Suggested Answers for Critical Thinking Questions
1. Student
answers will vary. They should
emphasize the process of observation, creating hypothesis to explain or predict
future behavior, testing the hypothesis, and then revising the hypothesis.
2. (a)
Scientists can disprove things but they cannot prove anything absolutely
because there is always some inherent uncertainty in making measurement,
observations, and using models. Yet, the
process of science means that many different experiments will be conducted from
many different perspectives to try and understand if there is a connection
between smoking and death. Scientific
consensus develops over time, and new ideas are continually evaluated to see if
a more accurate explanation can be developed.
(b) This statement misinterprets the meaning of a scientific theory. The natural greenhouse theory is reliable because a scientific theory is related to a body of observations or measurements that have been well-tested and widely-accepted by the scientific community.
3. This
phenomenon is not in violation of the law of conservation of matter because,
while the tree is growing, it is doing so through physical and chemical changes
without creating or destroying atoms. The tree is deriving matter in the form
of nutrients from the earth, water, and the atmosphere, and when it dies this
matter will be returned to their cycles.
4. The
second law of thermodynamics states that energy always goes from a more-useful
to a less-useful form when it is changed from one form to another. When a
barrel of oil is used for energy, most of the energy is given off as heat, a
lower-quality energy. You are unable to recycle or reuse the high-quality
energy because once it has been converted into low-quality energy, or heat, it
is lost to the environment.
5. (a)
Energy from the sun flows through living organisms in their feeding
relationships and out into the environment mainly as heat lost. The flow of
energy through the biosphere depends on the cycling of nutrients because producers
convert energy from the sun to nutrients for consumers and detritivores, which
recycle nutrients back to producers.
(b) The cycling of nutrients depends on gravity because it allows the planet to maintain its atmosphere. Gravity enables the movement and cycling of chemicals through the air, water, soil, and organisms.
5.
Student
answers will vary. Students should be
able to trace their foods back to a producer species – but it might take some
research for them to figure out what some of those intermediary organisms
eat. As the course progresses, students
may return to this thinking about their feeding level and the impact it has on
the environment.
7. (a)
If all the decomposers and detritus feeders were eliminated from an ecosystem,
waste and dead organisms would build up and there would be no cycling of
nutrients, as the detritivores aid in the breakdown of waste products into
basic nutrients needed to support life.
(b) If all the producers were eliminated from an ecosystem, consumers or heterotrophs would suffer as they have no way of producing their own energy. All higher trophic levels would also suffer and would most likely result in the halt of energy transfer through the ecosystem.
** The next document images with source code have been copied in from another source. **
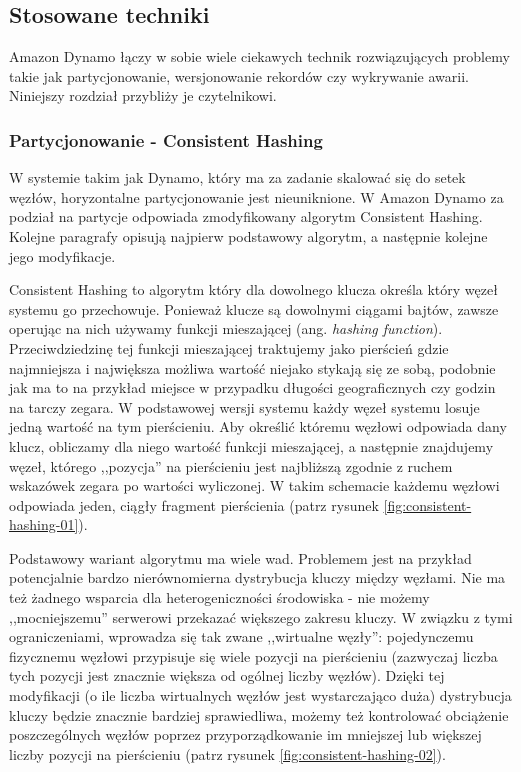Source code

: \subsection*{Stosowane techniki}
\label{sec:dynamo-techniki}

Amazon Dynamo łączy w sobie wiele ciekawych technik rozwiązujących problemy takie jak partycjonowanie, wersjonowanie rekordów czy wykrywanie awarii.
Niniejszy rozdział przybliży je czytelnikowi.

\subsubsection*{Partycjonowanie - Consistent Hashing} 
\label{sec:dynamo-consistent-hashing}

W systemie takim jak Dynamo, który ma za zadanie skalować się do setek węzłów, horyzontalne partycjonowanie jest nieuniknione.
W Amazon Dynamo za podział na partycje odpowiada zmodyfikowany algorytm Consistent Hashing.
Kolejne paragrafy opisują najpierw podstawowy algorytm, a następnie kolejne jego modyfikacje.

Consistent Hashing to algorytm który dla dowolnego klucza określa który węzeł systemu go przechowuje.
Ponieważ klucze są dowolnymi ciągami bajtów, zawsze operując na nich używamy funkcji mieszającej (ang. \emph{hashing function}).
Przeciwdziedzinę tej funkcji mieszającej traktujemy jako pierścień gdzie najmniejsza i największa możliwa wartość niejako stykają się ze sobą, podobnie jak ma to na przykład miejsce w przypadku długości geograficznych czy godzin na tarczy zegara.
W podstawowej wersji systemu każdy węzeł systemu losuje jedną wartość na tym pierścieniu.
Aby określić któremu węzłowi odpowiada dany klucz, obliczamy dla niego wartość funkcji mieszającej, a następnie znajdujemy węzeł, którego ,,pozycja'' na pierścieniu jest najbliższą zgodnie z ruchem wskazówek zegara po wartości wyliczonej.
W takim schemacie każdemu węzłowi odpowiada jeden, ciągły fragment pierścienia (patrz rysunek \ref{fig:consistent-hashing-01}).


Podstawowy wariant algorytmu ma wiele wad.
Problemem jest na przykład potencjalnie bardzo nierównomierna dystrybucja kluczy między węzłami.
Nie ma też żadnego wsparcia dla heterogeniczności środowiska - nie możemy ,,mocniejszemu'' serwerowi przekazać większego zakresu kluczy.
W związku z tymi ograniczeniami, wprowadza się tak zwane ,,wirtualne węzły'': pojedynczemu fizycznemu węzłowi przypisuje się wiele pozycji na pierścieniu (zazwyczaj liczba tych pozycji jest znacznie większa od ogólnej liczby węzłów).
Dzięki tej modyfikacji (o ile liczba wirtualnych węzłów jest wystarczająco duża) dystrybucja kluczy będzie znacznie bardziej sprawiedliwa, możemy też kontrolować obciążenie poszczególnych węzłów poprzez przyporządkowanie im mniejszej lub większej liczby pozycji na pierścieniu (patrz rysunek \ref{fig:consistent-hashing-02}).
(c) If all insects were eliminated from an ecosystem, energy transfer and matter cycling through the ecosystem would be greatly altered. Insects fill important rolls such as detritivores and primary consumers; they also make up a major food/energy source to other organisms. Insects are also needed as pollinators for sexual reproduction in plants.
A balanced ecosystem cannot exist with only producers and decomposers. A healthy ecosystem depends on species diversity. Consumers maximize the rate of flow of energy and cycling of matter through ecosystems. All trophic levels are necessary for balanced nutrient cycling and energy flow.
8. Often,
farmers need to add fertilizer containing nitrogen and phosphorous to their
crops, without having to add carbon. The reason for this is because carbon is
far more abundant than nitrogen and phosphorous. Nitrogen or phosphorus is
often the limiting factor. They are essential nutrients for growing crops.